■ Task description ■
Once the line with "Role created, with" is found in the entries below, print it and each following line exactly, stopping after the line with "Once you have"; print nothing else.

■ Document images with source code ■
##########
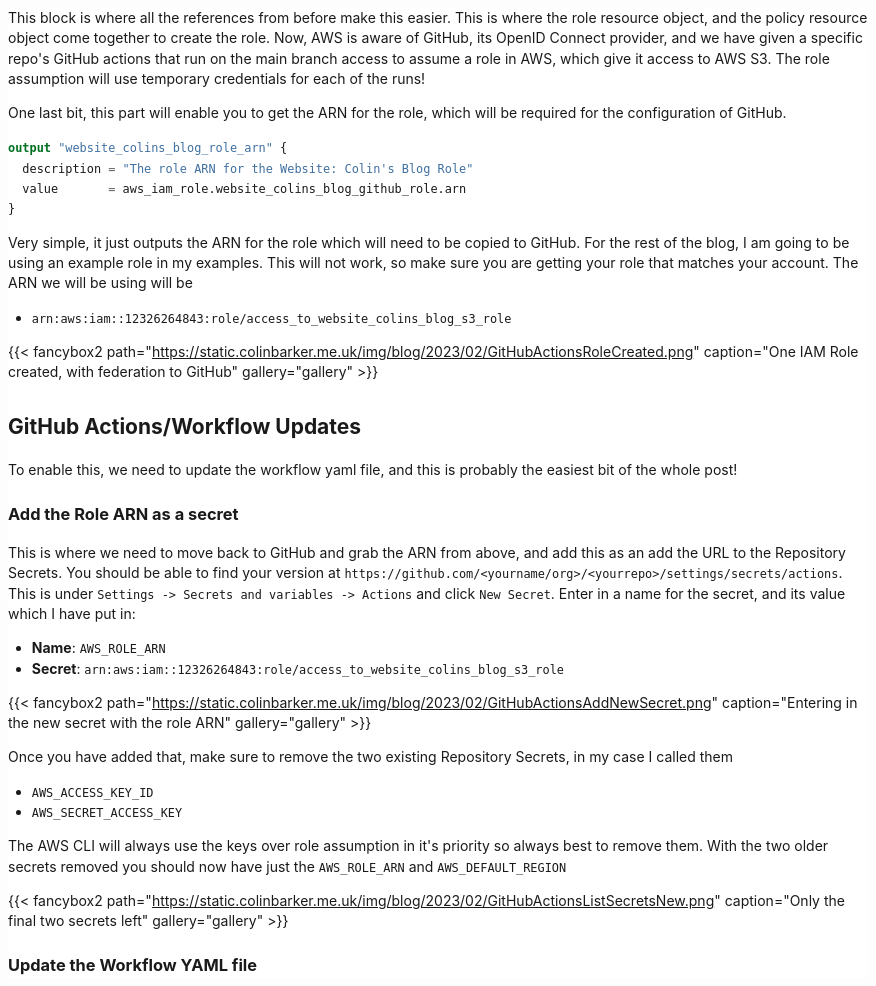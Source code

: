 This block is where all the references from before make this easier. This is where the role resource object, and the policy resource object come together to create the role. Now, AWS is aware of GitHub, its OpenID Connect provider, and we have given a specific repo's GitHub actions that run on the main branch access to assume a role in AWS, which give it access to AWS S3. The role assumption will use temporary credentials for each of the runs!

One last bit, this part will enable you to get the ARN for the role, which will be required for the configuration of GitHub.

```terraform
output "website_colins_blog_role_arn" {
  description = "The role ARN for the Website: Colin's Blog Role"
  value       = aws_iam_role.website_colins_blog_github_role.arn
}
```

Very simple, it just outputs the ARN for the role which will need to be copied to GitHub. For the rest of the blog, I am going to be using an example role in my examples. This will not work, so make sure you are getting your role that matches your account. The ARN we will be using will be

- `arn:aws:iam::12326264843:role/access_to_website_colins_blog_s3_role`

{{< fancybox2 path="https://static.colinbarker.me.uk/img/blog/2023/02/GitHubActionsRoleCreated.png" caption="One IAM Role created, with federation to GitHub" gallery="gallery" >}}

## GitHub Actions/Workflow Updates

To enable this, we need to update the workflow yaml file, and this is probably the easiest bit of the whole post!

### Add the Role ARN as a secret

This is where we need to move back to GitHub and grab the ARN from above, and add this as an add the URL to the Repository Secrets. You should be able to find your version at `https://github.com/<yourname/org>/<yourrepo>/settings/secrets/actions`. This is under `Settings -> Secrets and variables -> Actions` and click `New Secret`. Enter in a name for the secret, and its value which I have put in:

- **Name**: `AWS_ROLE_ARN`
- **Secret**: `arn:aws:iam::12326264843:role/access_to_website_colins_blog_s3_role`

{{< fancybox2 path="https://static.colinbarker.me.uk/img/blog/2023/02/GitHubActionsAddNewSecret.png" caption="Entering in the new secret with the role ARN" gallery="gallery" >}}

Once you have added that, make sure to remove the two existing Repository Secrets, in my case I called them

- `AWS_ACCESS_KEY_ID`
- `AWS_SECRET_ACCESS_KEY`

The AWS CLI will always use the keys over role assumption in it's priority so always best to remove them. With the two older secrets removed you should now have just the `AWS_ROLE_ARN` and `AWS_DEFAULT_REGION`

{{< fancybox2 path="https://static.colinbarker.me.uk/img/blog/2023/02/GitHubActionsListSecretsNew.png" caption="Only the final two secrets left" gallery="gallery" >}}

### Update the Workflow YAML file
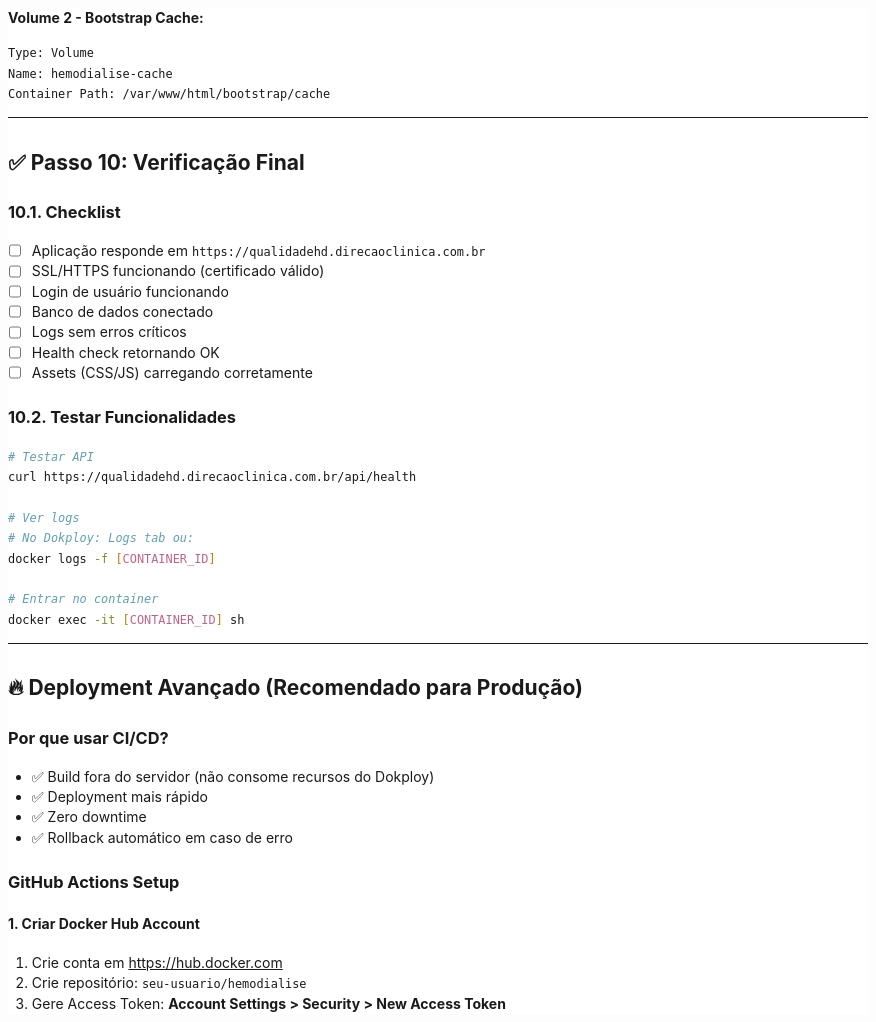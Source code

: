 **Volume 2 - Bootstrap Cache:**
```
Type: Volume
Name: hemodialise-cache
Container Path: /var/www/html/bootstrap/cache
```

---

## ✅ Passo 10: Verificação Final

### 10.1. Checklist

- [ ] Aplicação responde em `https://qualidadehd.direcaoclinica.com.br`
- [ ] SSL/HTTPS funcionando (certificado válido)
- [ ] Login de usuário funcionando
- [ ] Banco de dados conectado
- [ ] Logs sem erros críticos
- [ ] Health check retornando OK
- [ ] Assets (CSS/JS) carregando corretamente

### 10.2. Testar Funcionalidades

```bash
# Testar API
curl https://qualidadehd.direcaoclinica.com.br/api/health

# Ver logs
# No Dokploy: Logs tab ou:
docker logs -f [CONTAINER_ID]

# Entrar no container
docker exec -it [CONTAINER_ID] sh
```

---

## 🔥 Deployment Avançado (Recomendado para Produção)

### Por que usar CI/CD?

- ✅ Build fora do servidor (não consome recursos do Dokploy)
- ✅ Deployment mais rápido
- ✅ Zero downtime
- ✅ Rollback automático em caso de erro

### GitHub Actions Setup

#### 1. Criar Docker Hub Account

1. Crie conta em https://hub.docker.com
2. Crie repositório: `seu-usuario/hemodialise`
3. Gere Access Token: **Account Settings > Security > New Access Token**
##########
■ Answer area ■
{{< fancybox2 path="https://static.colinbarker.me.uk/img/blog/2023/02/GitHubActionsRoleCreated.png" caption="One IAM Role created, with federation to GitHub" gallery="gallery" >}}

## GitHub Actions/Workflow Updates

To enable this, we need to update the workflow yaml file, and this is probably the easiest bit of the whole post!

### Add the Role ARN as a secret

This is where we need to move back to GitHub and grab the ARN from above, and add this as an add the URL to the Repository Secrets. You should be able to find your version at `https://github.com/<yourname/org>/<yourrepo>/settings/secrets/actions`. This is under `Settings -> Secrets and variables -> Actions` and click `New Secret`. Enter in a name for the secret, and its value which I have put in:

- **Name**: `AWS_ROLE_ARN`
- **Secret**: `arn:aws:iam::12326264843:role/access_to_website_colins_blog_s3_role`

{{< fancybox2 path="https://static.colinbarker.me.uk/img/blog/2023/02/GitHubActionsAddNewSecret.png" caption="Entering in the new secret with the role ARN" gallery="gallery" >}}

Once you have added that, make sure to remove the two existing Repository Secrets, in my case I called them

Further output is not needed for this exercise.